- [What is expected]:
Beginning at the line that includes "### **If you\'re shifting remotely", return each line exactly through the end of the listing, and no line before it.

◇ ◇ ◇ ◇ ◇

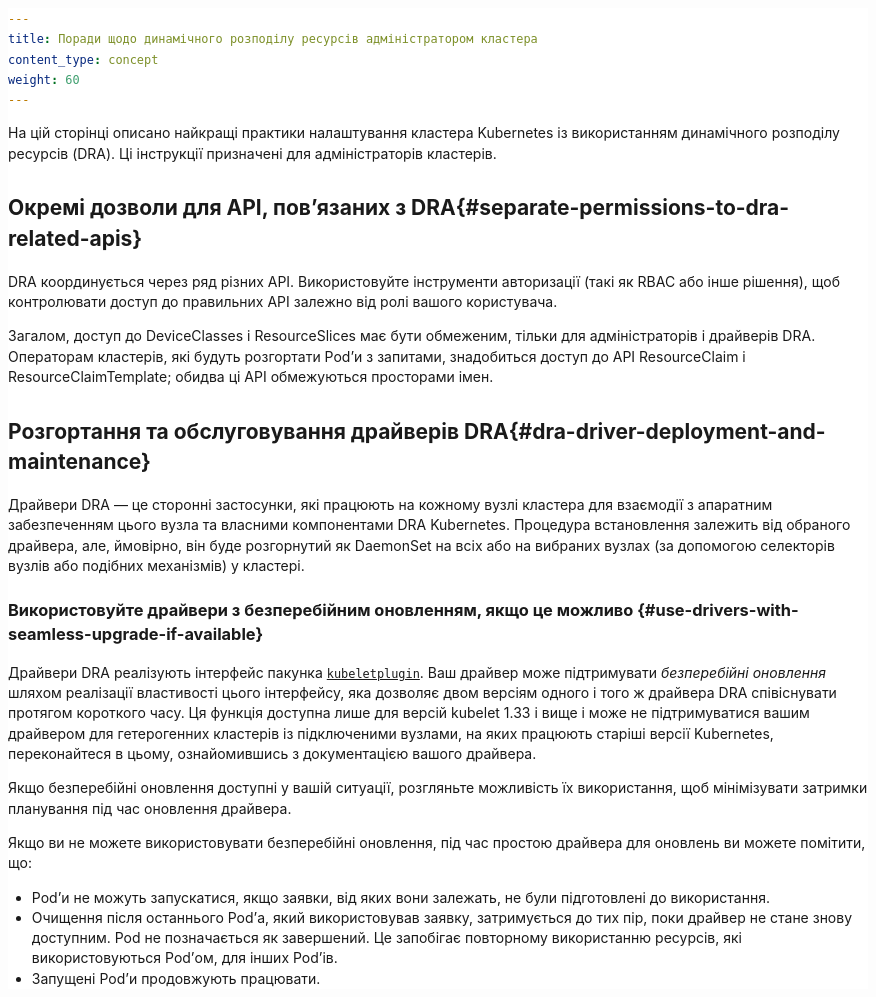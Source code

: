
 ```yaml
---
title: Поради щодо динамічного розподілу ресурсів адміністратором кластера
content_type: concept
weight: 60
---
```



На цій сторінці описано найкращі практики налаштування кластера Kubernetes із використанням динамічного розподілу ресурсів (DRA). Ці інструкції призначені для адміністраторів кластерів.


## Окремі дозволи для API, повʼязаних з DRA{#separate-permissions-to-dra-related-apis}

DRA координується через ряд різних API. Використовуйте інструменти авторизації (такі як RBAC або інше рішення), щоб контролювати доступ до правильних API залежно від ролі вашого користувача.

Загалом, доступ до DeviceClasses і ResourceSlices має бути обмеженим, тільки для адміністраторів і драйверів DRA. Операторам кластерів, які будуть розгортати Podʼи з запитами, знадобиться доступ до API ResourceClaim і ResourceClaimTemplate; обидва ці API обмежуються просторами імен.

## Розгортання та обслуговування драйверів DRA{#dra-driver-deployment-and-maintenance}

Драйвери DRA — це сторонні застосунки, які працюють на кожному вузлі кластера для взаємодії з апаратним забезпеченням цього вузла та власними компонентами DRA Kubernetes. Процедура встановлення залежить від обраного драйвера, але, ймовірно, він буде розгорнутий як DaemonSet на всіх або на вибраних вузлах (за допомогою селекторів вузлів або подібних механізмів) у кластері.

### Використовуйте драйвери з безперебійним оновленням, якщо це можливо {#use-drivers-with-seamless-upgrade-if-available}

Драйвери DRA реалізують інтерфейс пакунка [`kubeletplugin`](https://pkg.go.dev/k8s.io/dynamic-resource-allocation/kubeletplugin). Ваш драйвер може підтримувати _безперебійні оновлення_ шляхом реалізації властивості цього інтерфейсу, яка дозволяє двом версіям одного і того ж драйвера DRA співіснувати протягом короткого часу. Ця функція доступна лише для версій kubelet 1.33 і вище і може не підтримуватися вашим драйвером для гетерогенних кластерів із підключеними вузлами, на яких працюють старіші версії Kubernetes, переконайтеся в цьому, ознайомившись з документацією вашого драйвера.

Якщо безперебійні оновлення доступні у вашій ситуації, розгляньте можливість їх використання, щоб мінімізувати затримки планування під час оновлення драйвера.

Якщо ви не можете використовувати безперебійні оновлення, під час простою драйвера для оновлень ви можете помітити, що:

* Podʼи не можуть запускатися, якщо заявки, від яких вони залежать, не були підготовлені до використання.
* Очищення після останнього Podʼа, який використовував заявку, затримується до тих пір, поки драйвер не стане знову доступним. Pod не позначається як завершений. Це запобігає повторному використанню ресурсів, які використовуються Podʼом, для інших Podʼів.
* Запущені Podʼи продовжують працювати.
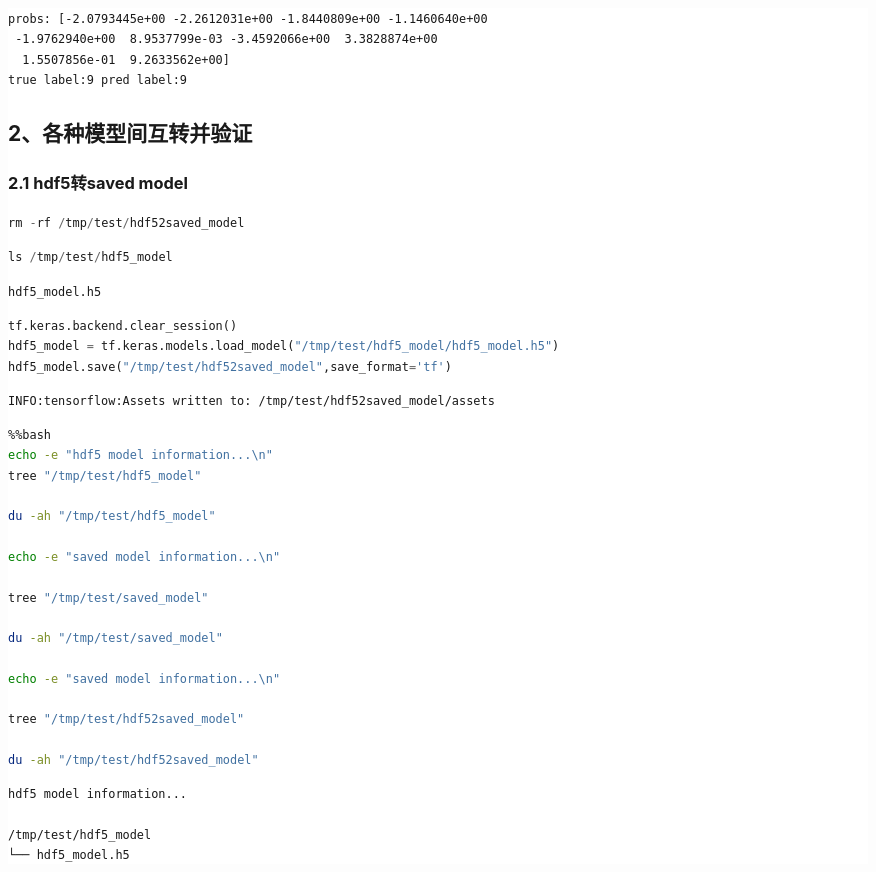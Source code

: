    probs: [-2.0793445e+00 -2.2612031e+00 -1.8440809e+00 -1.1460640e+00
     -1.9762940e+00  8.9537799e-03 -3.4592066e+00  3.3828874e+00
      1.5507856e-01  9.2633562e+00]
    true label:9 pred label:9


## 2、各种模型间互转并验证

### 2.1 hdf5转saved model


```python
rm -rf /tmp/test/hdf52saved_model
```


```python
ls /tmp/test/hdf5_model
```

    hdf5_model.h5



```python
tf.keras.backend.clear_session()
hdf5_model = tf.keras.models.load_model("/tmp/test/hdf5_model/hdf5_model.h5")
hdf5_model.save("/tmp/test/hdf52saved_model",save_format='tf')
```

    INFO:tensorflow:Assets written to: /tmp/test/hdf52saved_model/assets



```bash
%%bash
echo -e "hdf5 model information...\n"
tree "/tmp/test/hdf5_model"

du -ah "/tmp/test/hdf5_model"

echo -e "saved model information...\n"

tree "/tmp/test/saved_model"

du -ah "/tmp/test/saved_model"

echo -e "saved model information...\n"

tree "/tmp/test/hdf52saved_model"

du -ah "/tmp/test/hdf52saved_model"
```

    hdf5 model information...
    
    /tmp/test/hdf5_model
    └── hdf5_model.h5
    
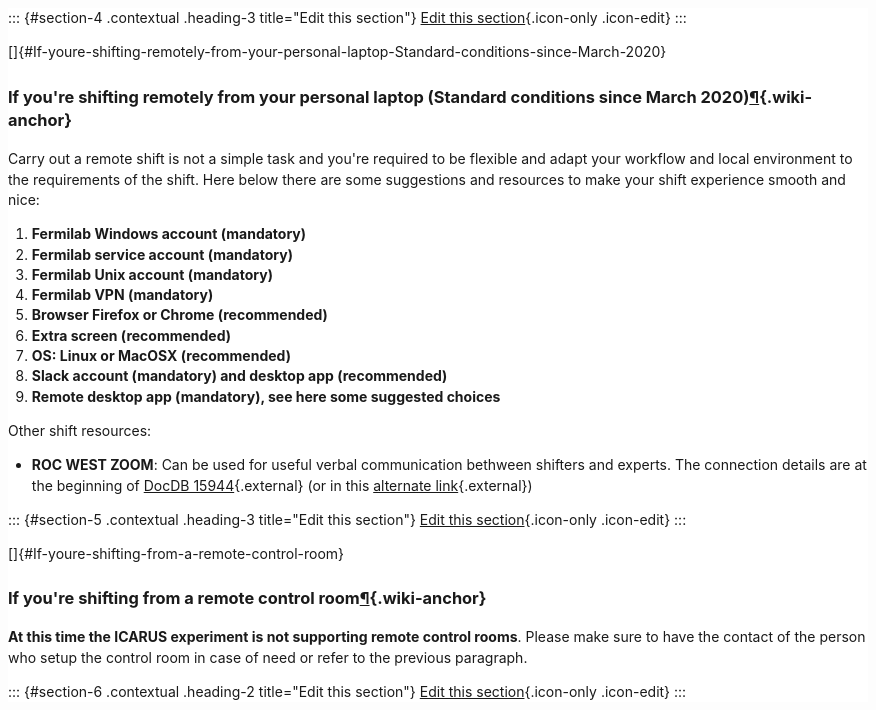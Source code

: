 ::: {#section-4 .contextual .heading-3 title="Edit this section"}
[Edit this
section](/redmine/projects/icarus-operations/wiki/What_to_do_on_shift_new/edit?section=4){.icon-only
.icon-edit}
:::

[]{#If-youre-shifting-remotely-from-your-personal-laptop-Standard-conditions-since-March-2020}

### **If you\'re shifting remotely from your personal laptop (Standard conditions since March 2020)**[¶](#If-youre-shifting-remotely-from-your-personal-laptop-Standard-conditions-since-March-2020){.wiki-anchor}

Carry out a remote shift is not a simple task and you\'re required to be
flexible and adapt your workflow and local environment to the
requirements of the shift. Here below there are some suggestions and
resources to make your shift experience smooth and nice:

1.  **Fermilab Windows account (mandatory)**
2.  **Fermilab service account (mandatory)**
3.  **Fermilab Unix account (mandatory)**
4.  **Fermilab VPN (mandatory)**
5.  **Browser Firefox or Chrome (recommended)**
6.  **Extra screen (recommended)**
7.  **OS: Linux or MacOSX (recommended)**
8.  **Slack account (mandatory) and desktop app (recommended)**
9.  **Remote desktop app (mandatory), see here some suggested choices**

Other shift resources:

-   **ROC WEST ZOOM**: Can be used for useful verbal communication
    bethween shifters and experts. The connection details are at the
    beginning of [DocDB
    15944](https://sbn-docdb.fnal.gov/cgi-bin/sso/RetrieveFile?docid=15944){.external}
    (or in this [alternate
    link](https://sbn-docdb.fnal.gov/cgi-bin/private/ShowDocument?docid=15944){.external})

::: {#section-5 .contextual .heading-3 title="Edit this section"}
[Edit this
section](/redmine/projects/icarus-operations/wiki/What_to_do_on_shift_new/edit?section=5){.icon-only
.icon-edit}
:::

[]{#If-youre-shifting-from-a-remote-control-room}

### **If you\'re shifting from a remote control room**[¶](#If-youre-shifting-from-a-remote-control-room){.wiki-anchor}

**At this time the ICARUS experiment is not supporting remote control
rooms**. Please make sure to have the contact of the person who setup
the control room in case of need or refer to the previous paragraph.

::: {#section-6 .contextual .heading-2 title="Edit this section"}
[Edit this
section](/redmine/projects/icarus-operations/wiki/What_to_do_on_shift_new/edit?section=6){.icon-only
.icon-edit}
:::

◇ ◇ ◇ ◇ ◇

- [Task output]:
### **If you\'re shifting remotely from your personal laptop (Standard conditions since March 2020)**[¶](#If-youre-shifting-remotely-from-your-personal-laptop-Standard-conditions-since-March-2020){.wiki-anchor}

Carry out a remote shift is not a simple task and you\'re required to be
flexible and adapt your workflow and local environment to the
requirements of the shift. Here below there are some suggestions and
resources to make your shift experience smooth and nice:

1.  **Fermilab Windows account (mandatory)**
2.  **Fermilab service account (mandatory)**
3.  **Fermilab Unix account (mandatory)**
4.  **Fermilab VPN (mandatory)**
5.  **Browser Firefox or Chrome (recommended)**
6.  **Extra screen (recommended)**
7.  **OS: Linux or MacOSX (recommended)**
8.  **Slack account (mandatory) and desktop app (recommended)**
9.  **Remote desktop app (mandatory), see here some suggested choices**

Other shift resources:

-   **ROC WEST ZOOM**: Can be used for useful verbal communication
    bethween shifters and experts. The connection details are at the
    beginning of [DocDB
    15944](https://sbn-docdb.fnal.gov/cgi-bin/sso/RetrieveFile?docid=15944){.external}
    (or in this [alternate
    link](https://sbn-docdb.fnal.gov/cgi-bin/private/ShowDocument?docid=15944){.external})

::: {#section-5 .contextual .heading-3 title="Edit this section"}
[Edit this
section](/redmine/projects/icarus-operations/wiki/What_to_do_on_shift_new/edit?section=5){.icon-only
.icon-edit}
:::

[]{#If-youre-shifting-from-a-remote-control-room}

### **If you\'re shifting from a remote control room**[¶](#If-youre-shifting-from-a-remote-control-room){.wiki-anchor}

**At this time the ICARUS experiment is not supporting remote control
rooms**. Please make sure to have the contact of the person who setup
the control room in case of need or refer to the previous paragraph.

::: {#section-6 .contextual .heading-2 title="Edit this section"}
[Edit this
section](/redmine/projects/icarus-operations/wiki/What_to_do_on_shift_new/edit?section=6){.icon-only
.icon-edit}
:::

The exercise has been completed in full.